CRiSP Blog

ELF - elfrewrite finished

After a hard battle, it looks like it works. I dont promise
this will work for everyones executables, but it works for my
Linux 32 and 64 bit crisp executables.

I had to totally take a different direction for ELF32. For ELF32, we
dont have a gap between .text and the .data/.bss and other sections, so
we cannot shoe horn in the new .hash table.

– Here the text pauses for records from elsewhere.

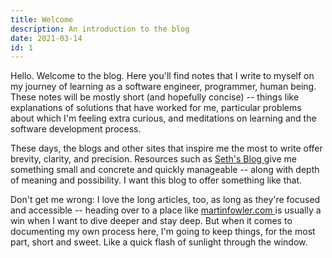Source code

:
 ```yaml
---
title: Welcome
description: An introduction to the blog
date: 2021-03-14
id: 1
---
```


<main>

<p>Hello. Welcome to the blog. Here you'll find notes that I write to myself on my journey of learning as a software engineer, programmer, human being. These notes will be mostly short (and hopefully concise) -- things like explanations of solutions that have worked for me, particular problems about which I'm feeling extra curious, and meditations on learning and the software development process.<p>

<p>These days, the blogs and other sites that inspire me the most to write offer brevity, clarity, and precision. Resources such as <a href='https://seths.blog/' className='anchor' target='_blank' rel='noreferrer noopener'>Seth's Blog </a>give me something small and concrete and quickly manageable -- along with depth of meaning and possibility. I want this blog to offer something like that.</p> 

<p>Don't get me wrong: I love the long articles, too, as long as they're focused and accessible -- heading over to a place like <a href='https://martinfowler.com/' className='anchor' target='_blank' rel='noreferrer noopener'>martinfowler.com </a> is usually a win when I want to dive deeper and stay deep. But when it comes to documenting my own process here, I'm going to keep things, for the most part, short and sweet. Like a quick flash of sunlight through the window.</p>
 
</main>

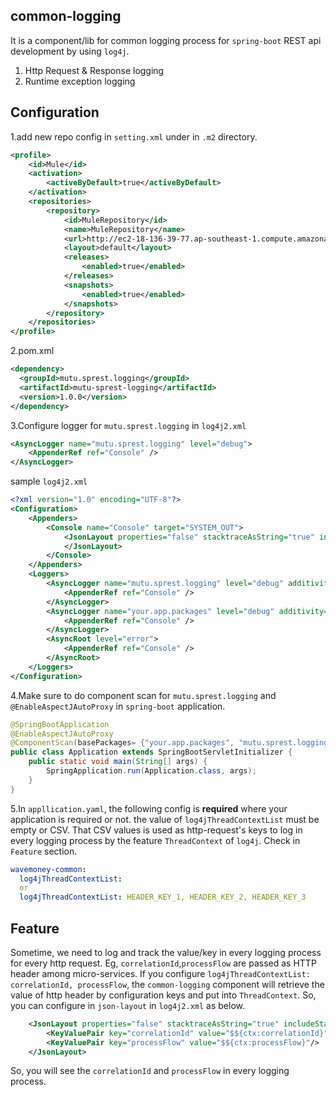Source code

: common-logging
-----------------
It is a component/lib for common logging process for `spring-boot` REST api development by using `log4j`. 

 1. Http Request & Response logging
 2. Runtime exception logging
 

Configuration
-------------
1.add new repo config in `setting.xml` under in `.m2` directory.

```xml	
<profile>
	<id>Mule</id>
	<activation>
		<activeByDefault>true</activeByDefault>
	</activation>
	<repositories>
		<repository>
			<id>MuleRepository</id>
			<name>MuleRepository</name>
			<url>http://ec2-18-136-39-77.ap-southeast-1.compute.amazonaws.com:8081/repository/maven-public/</url>
			<layout>default</layout>
			<releases>
				<enabled>true</enabled>
			</releases>
			<snapshots>
				<enabled>true</enabled>
			</snapshots>
		</repository>
	</repositories>
</profile>
```

2.pom.xml

```xml
<dependency>
  <groupId>mutu.sprest.logging</groupId>
  <artifactId>mutu-sprest-logging</artifactId>
  <version>1.0.0</version>
</dependency>		
```

3.Configure logger for `mutu.sprest.logging` in `log4j2.xml`

```xml
<AsyncLogger name="mutu.sprest.logging" level="debug">
	<AppenderRef ref="Console" />
</AsyncLogger>
```

sample `log4j2.xml`

```xml
<?xml version="1.0" encoding="UTF-8"?>
<Configuration>
	<Appenders>
		<Console name="Console" target="SYSTEM_OUT">
			<JsonLayout properties="false" stacktraceAsString="true" includeStacktrace="true" objectMessageAsJsonObject="true">
			</JsonLayout> 			
 		</Console>		
	</Appenders>
	<Loggers>
		<AsyncLogger name="mutu.sprest.logging" level="debug" additivity="false">
			<AppenderRef ref="Console" />
		</AsyncLogger>
		<AsyncLogger name="your.app.packages" level="debug" additivity="false">
			<AppenderRef ref="Console" />
		</AsyncLogger>
		<AsyncRoot level="error">
			<AppenderRef ref="Console" />
		</AsyncRoot>
	</Loggers>
</Configuration>
```

4.Make sure to do component scan for `mutu.sprest.logging` and `@EnableAspectJAutoProxy` in `spring-boot` application.

```java
@SpringBootApplication
@EnableAspectJAutoProxy
@ComponentScan(basePackages= {"your.app.packages", "mutu.sprest.logging"})
public class Application extends SpringBootServletInitializer {
	public static void main(String[] args) {
		SpringApplication.run(Application.class, args);
	}
}
```
5.In `appllication.yaml`, the following config is **required** where your application is required or not. the value of `log4jThreadContextList` must be empty or CSV. That CSV values is used as http-request's keys to log in every logging process by the feature `ThreadContext` of `log4j`. Check in `Feature` section.

```yml
wavemoney-common:
  log4jThreadContextList:
  or  
  log4jThreadContextList: HEADER_KEY_1, HEADER_KEY_2, HEADER_KEY_3

```

Feature
--------
Sometime, we need to log and track the value/key in every logging process for every http request. Eg, `correlationId`,`processFlow` are passed as HTTP header among micro-services. If you configure `log4jThreadContextList: correlationId, processFlow`, the `common-logging` component will retrieve the value of http header by configuration keys and put into `ThreadContext`. So, you can configure in `json-layout` in `log4j2.xml` as below.

```xml
	<JsonLayout properties="false" stacktraceAsString="true" includeStacktrace="true" eventEol="true" compact="true" objectMessageAsJsonObject="true">
		<KeyValuePair key="correlationId" value="$${ctx:correlationId}"/>
		<KeyValuePair key="processFlow" value="$${ctx:processFlow}"/>
	</JsonLayout>
```
So, you will see the `correlationId` and `processFlow` in every logging process.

Instead, we can overwrite the .gnu.hash with a .hash conforming table -
assuming our table is no larger than .gnu.hash. (.gnu.hash is supposed
to be smaller than .hash, but looks like for ELF32 binaries, this
is not the case).

Ideally, the next step is to package up the binary and/or source
so others can play with it.

I wrote my own ELF library, rather than rely on -lelf and -lgelf, since
I hit some horror stories in those libraries and didnt fancy debugging
or coping with older and newer libraries.

My elf library tries to hide some of the 32/64 bit ELF differences,
and is "not bad" - could do with more work to shield more differences,
but the design pattern of handling ELF32 + ELF64 is fine.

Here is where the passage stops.